RECORDS SHOWN below:
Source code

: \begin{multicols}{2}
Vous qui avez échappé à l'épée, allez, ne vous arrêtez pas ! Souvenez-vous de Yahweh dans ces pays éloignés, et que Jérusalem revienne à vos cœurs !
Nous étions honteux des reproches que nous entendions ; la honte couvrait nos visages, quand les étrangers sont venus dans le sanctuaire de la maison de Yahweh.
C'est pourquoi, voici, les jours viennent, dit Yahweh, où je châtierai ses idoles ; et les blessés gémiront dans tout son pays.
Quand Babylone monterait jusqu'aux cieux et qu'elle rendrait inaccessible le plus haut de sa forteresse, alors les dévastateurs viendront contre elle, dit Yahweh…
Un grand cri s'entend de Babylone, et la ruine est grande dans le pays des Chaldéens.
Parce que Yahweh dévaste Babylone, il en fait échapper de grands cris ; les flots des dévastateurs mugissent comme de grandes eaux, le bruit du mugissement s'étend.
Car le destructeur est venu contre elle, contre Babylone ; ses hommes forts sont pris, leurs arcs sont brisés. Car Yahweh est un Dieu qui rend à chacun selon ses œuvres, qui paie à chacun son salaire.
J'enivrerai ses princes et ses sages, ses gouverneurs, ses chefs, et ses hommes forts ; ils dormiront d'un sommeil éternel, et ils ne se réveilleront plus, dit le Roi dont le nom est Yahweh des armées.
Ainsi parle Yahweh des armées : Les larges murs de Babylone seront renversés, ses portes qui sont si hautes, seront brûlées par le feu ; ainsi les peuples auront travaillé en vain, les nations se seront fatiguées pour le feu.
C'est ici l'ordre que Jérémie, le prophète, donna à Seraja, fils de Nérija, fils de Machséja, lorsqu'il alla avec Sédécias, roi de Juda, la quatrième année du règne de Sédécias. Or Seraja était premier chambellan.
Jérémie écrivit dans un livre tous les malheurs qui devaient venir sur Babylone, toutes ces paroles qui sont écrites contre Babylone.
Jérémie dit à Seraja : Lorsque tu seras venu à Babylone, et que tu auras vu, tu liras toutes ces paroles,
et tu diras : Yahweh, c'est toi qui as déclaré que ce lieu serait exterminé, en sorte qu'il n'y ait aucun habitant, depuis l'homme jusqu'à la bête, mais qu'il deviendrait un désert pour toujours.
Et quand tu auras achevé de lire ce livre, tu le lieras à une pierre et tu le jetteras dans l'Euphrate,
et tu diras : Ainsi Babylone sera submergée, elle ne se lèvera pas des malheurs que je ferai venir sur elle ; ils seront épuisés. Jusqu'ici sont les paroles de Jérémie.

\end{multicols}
End of RECORDS SHOWN.
--- TASK INSTRUCTIONS ---
Return word for word the lines above from the line with "Car le destructeur" to the line with "J'enivrerai ses princes", including both and leaving out all others.

--- SOLUTION FOR THIS PROBLEM ---
Car le destructeur est venu contre elle, contre Babylone ; ses hommes forts sont pris, leurs arcs sont brisés. Car Yahweh est un Dieu qui rend à chacun selon ses œuvres, qui paie à chacun son salaire.
J'enivrerai ses princes et ses sages, ses gouverneurs, ses chefs, et ses hommes forts ; ils dormiront d'un sommeil éternel, et ils ne se réveilleront plus, dit le Roi dont le nom est Yahweh des armées.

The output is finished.